▸ Work to be completed
Gather each line in the entries that includes the string "target".

▸ Dataset content
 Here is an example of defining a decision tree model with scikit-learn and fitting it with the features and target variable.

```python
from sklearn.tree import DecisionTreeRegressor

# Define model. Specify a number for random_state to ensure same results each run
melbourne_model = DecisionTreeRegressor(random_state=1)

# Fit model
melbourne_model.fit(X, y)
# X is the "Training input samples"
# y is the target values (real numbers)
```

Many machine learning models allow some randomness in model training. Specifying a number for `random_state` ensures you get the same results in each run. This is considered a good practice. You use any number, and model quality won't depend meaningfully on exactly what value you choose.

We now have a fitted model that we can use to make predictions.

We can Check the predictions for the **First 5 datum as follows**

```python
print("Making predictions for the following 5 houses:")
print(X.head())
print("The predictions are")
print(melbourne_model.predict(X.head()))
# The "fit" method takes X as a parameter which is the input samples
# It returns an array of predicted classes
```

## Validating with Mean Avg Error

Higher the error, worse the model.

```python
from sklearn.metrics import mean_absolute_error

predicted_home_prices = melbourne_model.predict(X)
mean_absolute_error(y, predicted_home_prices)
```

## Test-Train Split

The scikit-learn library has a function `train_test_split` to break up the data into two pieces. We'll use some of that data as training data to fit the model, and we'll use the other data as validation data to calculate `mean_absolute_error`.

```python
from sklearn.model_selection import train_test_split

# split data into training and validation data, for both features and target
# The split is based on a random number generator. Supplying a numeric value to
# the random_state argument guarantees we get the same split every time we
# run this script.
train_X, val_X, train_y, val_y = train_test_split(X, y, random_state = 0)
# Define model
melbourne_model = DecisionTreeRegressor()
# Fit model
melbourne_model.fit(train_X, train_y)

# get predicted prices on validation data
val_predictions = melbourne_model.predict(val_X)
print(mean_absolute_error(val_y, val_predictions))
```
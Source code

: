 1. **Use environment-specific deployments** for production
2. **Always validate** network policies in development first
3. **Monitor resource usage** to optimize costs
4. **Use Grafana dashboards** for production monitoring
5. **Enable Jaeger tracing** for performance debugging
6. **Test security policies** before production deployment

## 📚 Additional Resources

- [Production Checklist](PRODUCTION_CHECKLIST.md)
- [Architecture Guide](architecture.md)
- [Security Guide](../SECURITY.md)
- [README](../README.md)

▸ Solution to this exercise
 Here is an example of defining a decision tree model with scikit-learn and fitting it with the features and target variable.
# y is the target values (real numbers)
# split data into training and validation data, for both features and target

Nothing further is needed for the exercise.